▶ [TASK]: Locate each line in the records containing "prop". Copy it.

(Records from a data collection)
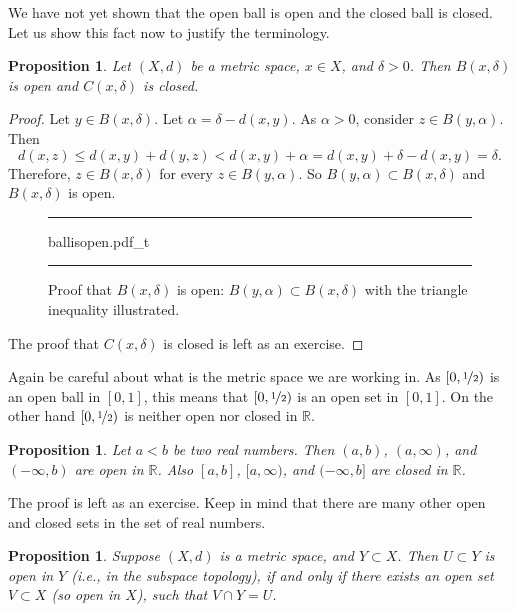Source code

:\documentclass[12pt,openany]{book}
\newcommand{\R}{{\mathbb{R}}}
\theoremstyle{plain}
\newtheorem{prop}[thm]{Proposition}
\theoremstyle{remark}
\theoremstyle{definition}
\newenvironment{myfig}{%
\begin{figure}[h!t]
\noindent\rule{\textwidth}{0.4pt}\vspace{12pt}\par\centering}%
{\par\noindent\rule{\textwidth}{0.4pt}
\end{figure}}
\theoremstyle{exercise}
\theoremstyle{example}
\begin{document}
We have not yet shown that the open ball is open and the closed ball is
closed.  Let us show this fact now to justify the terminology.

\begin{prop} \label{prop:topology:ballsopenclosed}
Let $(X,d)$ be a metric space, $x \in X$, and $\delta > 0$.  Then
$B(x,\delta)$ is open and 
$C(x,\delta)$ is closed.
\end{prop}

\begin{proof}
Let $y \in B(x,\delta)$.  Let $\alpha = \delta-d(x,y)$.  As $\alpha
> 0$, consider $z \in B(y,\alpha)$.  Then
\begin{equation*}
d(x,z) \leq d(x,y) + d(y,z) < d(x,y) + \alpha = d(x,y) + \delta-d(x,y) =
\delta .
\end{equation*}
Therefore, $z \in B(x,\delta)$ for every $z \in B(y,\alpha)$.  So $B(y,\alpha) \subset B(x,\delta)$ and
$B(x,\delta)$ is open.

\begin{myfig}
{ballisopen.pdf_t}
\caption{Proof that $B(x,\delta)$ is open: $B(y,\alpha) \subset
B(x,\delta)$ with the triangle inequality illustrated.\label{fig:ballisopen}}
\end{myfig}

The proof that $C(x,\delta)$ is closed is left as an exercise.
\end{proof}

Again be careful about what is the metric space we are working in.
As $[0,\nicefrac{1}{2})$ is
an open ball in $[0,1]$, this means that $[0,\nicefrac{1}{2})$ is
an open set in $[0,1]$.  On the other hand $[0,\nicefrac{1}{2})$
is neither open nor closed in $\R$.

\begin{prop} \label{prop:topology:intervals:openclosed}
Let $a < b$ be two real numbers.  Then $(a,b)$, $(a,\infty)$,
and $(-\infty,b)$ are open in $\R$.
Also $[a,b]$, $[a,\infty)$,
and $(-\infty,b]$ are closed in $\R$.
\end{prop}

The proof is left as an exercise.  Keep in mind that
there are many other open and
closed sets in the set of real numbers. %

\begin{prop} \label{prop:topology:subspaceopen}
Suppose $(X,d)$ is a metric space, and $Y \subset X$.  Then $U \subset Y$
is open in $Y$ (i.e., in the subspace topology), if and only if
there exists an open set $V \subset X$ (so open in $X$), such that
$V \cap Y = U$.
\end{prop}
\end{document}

...

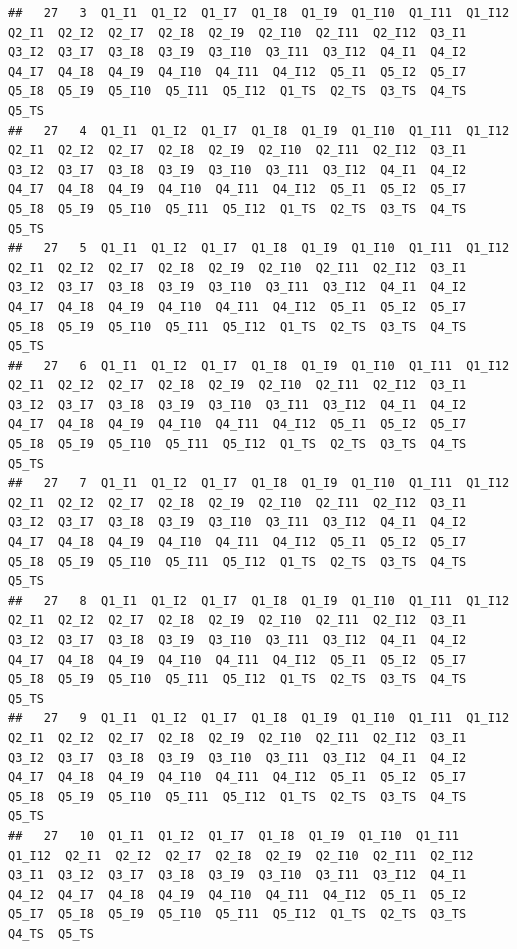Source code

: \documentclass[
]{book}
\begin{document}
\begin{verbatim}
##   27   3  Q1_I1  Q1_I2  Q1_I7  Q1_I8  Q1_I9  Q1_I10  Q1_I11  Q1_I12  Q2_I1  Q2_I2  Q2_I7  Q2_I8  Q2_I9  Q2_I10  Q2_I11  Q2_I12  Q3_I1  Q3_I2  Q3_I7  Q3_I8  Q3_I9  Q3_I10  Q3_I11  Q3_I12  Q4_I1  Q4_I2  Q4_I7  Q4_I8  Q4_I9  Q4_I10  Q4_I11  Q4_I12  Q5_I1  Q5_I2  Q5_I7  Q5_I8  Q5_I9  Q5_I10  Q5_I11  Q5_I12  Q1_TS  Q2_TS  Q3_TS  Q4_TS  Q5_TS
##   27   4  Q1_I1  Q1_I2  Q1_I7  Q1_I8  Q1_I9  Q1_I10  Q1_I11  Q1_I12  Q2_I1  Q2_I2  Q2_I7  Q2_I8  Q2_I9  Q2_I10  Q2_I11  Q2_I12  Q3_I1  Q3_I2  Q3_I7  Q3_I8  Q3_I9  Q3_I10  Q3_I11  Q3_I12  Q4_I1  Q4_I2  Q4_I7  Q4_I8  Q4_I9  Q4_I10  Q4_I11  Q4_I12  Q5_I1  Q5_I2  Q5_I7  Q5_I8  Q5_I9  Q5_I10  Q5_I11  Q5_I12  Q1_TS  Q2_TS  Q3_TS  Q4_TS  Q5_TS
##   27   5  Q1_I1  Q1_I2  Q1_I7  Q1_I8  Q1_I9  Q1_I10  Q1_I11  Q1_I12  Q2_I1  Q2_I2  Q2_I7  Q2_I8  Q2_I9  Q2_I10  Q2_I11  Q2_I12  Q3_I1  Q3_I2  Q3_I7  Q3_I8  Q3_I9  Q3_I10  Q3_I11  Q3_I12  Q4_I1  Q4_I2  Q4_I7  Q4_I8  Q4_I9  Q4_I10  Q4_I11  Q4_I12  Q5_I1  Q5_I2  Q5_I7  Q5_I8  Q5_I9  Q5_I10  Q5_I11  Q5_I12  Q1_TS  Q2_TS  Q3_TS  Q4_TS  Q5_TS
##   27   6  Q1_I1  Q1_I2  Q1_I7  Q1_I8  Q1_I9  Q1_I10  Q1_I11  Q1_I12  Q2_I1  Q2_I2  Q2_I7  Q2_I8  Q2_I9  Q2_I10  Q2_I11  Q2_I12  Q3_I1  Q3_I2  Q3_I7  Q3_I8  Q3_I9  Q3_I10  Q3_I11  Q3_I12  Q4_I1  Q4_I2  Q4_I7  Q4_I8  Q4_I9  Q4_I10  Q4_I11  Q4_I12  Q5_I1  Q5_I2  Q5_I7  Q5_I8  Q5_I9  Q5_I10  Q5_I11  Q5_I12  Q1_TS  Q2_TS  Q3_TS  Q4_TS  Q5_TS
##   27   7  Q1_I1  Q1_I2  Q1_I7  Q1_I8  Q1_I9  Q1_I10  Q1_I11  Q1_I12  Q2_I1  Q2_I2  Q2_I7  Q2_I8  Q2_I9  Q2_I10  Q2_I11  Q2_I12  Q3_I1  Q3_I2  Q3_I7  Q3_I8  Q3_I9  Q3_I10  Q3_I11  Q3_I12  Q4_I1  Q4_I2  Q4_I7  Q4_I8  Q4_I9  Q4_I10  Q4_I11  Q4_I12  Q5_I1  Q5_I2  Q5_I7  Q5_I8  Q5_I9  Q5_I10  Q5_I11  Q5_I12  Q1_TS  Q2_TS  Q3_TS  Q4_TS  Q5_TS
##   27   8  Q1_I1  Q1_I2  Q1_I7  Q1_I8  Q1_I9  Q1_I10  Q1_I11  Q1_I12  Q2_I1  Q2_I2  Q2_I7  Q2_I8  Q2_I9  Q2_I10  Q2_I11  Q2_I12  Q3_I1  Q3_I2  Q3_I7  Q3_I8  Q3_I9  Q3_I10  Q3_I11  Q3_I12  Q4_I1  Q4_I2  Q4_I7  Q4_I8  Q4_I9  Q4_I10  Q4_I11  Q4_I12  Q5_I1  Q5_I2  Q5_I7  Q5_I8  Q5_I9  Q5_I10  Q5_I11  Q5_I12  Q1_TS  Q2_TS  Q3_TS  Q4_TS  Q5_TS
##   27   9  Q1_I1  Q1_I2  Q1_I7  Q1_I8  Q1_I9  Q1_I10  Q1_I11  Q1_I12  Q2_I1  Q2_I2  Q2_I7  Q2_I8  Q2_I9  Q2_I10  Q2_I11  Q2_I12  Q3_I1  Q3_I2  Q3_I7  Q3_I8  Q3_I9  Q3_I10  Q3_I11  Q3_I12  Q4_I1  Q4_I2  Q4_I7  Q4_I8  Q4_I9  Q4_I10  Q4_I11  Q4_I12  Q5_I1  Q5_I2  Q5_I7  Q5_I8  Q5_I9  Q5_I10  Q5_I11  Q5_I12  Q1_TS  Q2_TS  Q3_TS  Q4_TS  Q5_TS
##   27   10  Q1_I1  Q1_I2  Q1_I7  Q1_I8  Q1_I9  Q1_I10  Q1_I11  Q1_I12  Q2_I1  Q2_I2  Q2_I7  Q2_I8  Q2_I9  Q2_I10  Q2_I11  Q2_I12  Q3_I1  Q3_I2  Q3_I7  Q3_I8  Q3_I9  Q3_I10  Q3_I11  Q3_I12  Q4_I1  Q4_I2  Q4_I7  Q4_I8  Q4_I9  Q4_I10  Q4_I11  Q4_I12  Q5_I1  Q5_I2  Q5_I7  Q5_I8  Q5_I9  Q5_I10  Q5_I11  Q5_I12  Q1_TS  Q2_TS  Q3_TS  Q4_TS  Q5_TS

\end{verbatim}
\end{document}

▶ [TASK RESULT]:
\newtheorem{prop}[thm]{Proposition}
\begin{prop} \label{prop:topology:ballsopenclosed}
\end{prop}
\begin{prop} \label{prop:topology:intervals:openclosed}
\end{prop}
\begin{prop} \label{prop:topology:subspaceopen}
\end{prop}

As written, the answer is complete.